Tuesday, June 30, 2009

Iraqi Oil Minister says: "Bid again, you're giving us too much money for our oil"

Under the service contracts, the companies would be paid a per barrel fee for any crude they produce in excess of a minimum production target.

Both groups were asked to revise their bids, said Oil Minister Hussain al-Shahristani, because they were asking for more money per barrel than the government wanted.

No bids were offered on the second field on offer, Mansouri.

The field, located in the restive Diyala province, is an undeveloped gas field estimated to hold 3.3 trillion cubic feet of reserves with production potential of 330 million cubic feet a day. That province has weathered some of Iraq's worst violence.

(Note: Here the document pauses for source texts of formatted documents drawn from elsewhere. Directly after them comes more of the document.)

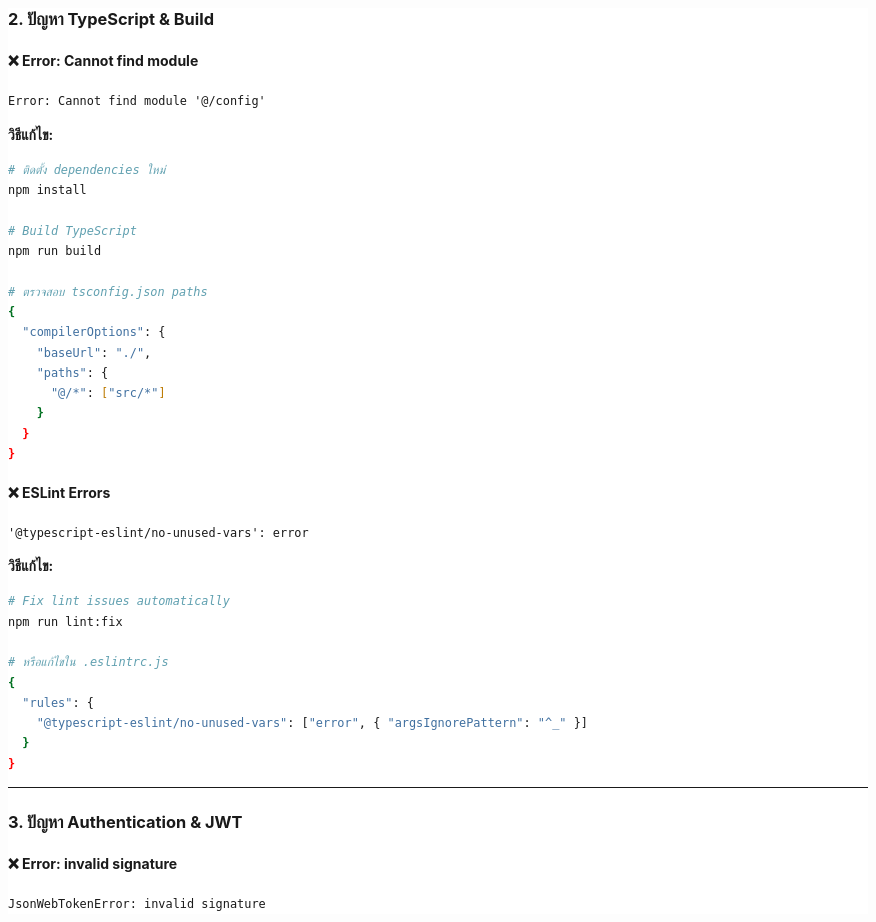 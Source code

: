 
### 2. **ปัญหา TypeScript & Build**

#### ❌ **Error: Cannot find module**

```
Error: Cannot find module '@/config'
```

**วิธีแก้ไข:**

```bash
# ติดตั้ง dependencies ใหม่
npm install

# Build TypeScript
npm run build

# ตรวจสอบ tsconfig.json paths
{
  "compilerOptions": {
    "baseUrl": "./",
    "paths": {
      "@/*": ["src/*"]
    }
  }
}
```

#### ❌ **ESLint Errors**

```
'@typescript-eslint/no-unused-vars': error
```

**วิธีแก้ไข:**

```bash
# Fix lint issues automatically
npm run lint:fix

# หรือแก้ไขใน .eslintrc.js
{
  "rules": {
    "@typescript-eslint/no-unused-vars": ["error", { "argsIgnorePattern": "^_" }]
  }
}
```

---

### 3. **ปัญหา Authentication & JWT**

#### ❌ **Error: invalid signature**

```
JsonWebTokenError: invalid signature
```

SHOOT: Crazy ain't it. The USA invades the country, 'liberates it', then China, flush with US treasury bills (they haven't blown trillions on a war halfway around the world), and buys the reserves. Thanks very much USA. Next step: USA invades China and its [the US'] hegemony is finally broken. Bad strategy, but what would you expect from a bunch of evangelicals in the White House. Well, until now. Obama needs to build wind farms and re-engineer the transport psychology there. Trains, not highways. Sun and wind energy, not coal and oil. Good luck.
clipped from news.yahoo.com
Iraqis take control as US troops leave cities

BAGHDAD – Iraq opened up some of its massive oil and gas fields to foreign firms on Tuesday, kicking off a landmark licensing round it hopes will help fuel its postwar reconstruction efforts.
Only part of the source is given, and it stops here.